→ Records shown

☆ ☆ ☆ ☆

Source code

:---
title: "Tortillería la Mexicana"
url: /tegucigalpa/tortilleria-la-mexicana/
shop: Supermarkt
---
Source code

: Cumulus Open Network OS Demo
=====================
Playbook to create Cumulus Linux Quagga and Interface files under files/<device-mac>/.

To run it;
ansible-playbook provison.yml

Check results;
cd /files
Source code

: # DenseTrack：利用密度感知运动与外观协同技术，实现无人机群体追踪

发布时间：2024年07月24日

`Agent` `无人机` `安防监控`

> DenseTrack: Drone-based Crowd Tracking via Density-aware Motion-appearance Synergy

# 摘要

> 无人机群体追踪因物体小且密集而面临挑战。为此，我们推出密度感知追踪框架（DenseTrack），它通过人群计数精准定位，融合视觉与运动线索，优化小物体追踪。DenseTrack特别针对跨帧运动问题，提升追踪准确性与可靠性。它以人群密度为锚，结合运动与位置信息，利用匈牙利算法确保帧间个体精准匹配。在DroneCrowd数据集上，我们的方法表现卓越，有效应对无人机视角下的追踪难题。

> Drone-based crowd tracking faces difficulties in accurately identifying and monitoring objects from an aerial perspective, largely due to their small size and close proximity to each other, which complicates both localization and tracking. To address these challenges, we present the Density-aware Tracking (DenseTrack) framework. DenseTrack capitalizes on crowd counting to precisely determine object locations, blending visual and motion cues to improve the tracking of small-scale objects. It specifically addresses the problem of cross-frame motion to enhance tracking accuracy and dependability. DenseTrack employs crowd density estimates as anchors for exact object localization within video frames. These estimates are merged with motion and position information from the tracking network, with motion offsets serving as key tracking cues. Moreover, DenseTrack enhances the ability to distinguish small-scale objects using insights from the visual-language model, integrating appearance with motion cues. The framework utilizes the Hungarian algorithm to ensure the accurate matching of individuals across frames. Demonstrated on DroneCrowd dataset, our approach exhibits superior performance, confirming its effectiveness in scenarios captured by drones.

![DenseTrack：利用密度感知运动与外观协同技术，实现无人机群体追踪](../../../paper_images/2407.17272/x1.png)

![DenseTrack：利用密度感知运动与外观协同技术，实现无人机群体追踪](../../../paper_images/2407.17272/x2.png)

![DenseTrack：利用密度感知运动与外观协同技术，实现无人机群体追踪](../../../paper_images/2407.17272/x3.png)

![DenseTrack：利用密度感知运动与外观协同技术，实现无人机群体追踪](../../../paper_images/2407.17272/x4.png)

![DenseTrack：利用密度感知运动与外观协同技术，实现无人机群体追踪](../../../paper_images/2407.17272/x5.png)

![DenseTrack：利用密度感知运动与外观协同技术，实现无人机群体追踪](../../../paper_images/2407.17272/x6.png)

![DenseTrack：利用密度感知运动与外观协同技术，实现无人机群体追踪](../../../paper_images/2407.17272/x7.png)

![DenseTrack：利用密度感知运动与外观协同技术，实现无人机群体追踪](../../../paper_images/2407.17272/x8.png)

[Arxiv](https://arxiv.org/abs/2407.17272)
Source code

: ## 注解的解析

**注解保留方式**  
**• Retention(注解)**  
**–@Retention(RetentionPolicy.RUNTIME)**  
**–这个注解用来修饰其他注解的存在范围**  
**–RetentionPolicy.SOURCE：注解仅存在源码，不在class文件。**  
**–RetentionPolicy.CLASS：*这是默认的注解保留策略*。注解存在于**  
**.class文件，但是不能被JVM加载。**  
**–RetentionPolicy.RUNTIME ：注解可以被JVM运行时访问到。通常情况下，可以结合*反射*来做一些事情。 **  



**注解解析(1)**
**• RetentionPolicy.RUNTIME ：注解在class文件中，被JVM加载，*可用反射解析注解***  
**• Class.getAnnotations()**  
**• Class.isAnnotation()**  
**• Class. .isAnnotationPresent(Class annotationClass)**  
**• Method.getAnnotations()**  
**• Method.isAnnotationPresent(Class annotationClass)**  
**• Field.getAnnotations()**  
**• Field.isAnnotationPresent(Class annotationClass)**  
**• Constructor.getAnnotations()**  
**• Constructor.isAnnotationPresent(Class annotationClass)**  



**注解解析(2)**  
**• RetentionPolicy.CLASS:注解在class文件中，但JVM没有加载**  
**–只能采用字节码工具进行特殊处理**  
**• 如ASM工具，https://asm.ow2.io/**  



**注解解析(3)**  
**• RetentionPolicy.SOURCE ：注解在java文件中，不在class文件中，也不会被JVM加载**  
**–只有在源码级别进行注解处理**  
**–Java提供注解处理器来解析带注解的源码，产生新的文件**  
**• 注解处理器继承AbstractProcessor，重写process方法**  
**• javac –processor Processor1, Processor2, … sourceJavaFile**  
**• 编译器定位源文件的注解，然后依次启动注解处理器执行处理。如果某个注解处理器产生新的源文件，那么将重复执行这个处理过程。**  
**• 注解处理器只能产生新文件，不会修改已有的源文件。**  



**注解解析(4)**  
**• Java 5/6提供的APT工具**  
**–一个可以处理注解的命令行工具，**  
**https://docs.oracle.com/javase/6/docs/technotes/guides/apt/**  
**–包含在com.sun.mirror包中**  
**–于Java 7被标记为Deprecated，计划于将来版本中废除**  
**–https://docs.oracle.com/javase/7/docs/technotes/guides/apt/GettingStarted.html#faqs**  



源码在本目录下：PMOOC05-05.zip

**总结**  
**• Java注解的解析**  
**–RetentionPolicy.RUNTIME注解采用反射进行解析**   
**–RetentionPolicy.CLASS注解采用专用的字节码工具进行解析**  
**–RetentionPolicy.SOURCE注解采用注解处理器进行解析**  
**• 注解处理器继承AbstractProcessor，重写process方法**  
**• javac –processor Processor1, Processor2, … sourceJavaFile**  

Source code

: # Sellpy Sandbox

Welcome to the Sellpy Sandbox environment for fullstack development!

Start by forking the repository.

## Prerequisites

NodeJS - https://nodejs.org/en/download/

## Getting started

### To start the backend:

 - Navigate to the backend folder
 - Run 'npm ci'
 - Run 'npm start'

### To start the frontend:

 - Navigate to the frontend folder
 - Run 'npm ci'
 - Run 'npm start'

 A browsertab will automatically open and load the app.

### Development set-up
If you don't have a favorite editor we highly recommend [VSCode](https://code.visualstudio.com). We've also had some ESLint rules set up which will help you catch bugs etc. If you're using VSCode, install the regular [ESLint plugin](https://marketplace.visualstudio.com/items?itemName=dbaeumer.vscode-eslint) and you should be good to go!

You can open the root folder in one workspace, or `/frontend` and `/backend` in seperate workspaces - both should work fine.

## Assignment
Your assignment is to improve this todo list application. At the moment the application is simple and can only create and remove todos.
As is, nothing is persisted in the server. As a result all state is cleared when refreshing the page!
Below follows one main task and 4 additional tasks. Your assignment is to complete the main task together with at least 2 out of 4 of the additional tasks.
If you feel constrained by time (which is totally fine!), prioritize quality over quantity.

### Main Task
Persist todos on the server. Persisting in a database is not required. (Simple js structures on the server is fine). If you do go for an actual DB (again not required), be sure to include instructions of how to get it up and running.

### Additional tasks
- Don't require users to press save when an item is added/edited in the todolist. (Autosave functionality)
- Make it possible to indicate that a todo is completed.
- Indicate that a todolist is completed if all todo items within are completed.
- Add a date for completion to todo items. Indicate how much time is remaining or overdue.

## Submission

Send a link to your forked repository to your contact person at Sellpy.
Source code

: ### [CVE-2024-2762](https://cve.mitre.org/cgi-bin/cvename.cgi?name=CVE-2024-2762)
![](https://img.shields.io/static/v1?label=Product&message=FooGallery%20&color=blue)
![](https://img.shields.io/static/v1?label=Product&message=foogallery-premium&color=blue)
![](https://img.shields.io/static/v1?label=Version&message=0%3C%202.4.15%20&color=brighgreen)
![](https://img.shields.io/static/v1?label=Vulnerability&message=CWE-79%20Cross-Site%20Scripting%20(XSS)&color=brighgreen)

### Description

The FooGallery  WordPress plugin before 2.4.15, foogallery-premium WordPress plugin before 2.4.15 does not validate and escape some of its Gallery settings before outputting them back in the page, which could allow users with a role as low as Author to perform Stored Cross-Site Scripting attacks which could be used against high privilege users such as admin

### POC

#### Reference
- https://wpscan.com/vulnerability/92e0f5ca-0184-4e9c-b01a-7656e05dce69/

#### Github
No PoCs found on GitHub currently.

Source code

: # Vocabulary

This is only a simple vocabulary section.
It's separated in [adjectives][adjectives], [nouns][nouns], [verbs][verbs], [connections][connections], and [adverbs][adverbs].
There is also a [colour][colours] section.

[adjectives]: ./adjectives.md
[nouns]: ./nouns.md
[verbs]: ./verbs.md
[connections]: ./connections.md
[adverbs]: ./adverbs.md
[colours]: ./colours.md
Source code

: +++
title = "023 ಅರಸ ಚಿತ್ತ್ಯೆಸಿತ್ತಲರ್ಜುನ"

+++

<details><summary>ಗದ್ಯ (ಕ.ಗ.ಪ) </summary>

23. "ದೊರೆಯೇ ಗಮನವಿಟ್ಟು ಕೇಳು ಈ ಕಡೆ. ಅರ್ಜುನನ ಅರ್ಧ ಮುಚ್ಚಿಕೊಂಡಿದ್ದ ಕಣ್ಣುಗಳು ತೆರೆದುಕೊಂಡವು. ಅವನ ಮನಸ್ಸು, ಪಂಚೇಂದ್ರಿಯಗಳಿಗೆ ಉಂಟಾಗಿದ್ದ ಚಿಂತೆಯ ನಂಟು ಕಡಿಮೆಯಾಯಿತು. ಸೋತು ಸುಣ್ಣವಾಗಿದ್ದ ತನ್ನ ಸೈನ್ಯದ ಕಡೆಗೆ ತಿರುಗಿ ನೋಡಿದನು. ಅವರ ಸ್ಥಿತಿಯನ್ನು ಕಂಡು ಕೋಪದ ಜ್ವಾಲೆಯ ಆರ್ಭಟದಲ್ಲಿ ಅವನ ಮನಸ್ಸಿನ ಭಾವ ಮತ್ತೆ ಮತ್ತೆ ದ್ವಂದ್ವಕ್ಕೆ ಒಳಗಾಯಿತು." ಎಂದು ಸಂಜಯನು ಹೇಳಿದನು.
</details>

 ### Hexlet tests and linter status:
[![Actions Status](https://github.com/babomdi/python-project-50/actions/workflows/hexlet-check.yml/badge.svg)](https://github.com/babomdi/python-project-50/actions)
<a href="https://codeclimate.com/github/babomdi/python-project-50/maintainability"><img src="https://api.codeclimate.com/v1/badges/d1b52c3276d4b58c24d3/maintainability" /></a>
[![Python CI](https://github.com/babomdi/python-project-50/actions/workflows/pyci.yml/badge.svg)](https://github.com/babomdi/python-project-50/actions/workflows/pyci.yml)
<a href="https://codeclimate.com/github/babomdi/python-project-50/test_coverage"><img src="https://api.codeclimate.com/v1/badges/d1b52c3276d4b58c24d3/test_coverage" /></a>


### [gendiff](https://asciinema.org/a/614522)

☆ ☆ ☆ ☆

→ What to produce
Reproduce exactly the entries above, limited to the lines from the one with "源码在本目录下：PMOOC05-05.zip" through the one with "As is, nothing", both included.

→ Answer section
源码在本目录下：PMOOC05-05.zip

**总结**  
**• Java注解的解析**  
**–RetentionPolicy.RUNTIME注解采用反射进行解析**   
**–RetentionPolicy.CLASS注解采用专用的字节码工具进行解析**  
**–RetentionPolicy.SOURCE注解采用注解处理器进行解析**  
**• 注解处理器继承AbstractProcessor，重写process方法**  
**• javac –processor Processor1, Processor2, … sourceJavaFile**  

Source code

: # Sellpy Sandbox

Welcome to the Sellpy Sandbox environment for fullstack development!

Start by forking the repository.

## Prerequisites

NodeJS - https://nodejs.org/en/download/

## Getting started

### To start the backend:

 - Navigate to the backend folder
 - Run 'npm ci'
 - Run 'npm start'

### To start the frontend:

 - Navigate to the frontend folder
 - Run 'npm ci'
 - Run 'npm start'

 A browsertab will automatically open and load the app.

### Development set-up
If you don't have a favorite editor we highly recommend [VSCode](https://code.visualstudio.com). We've also had some ESLint rules set up which will help you catch bugs etc. If you're using VSCode, install the regular [ESLint plugin](https://marketplace.visualstudio.com/items?itemName=dbaeumer.vscode-eslint) and you should be good to go!

You can open the root folder in one workspace, or `/frontend` and `/backend` in seperate workspaces - both should work fine.

## Assignment
Your assignment is to improve this todo list application. At the moment the application is simple and can only create and remove todos.
As is, nothing is persisted in the server. As a result all state is cleared when refreshing the page!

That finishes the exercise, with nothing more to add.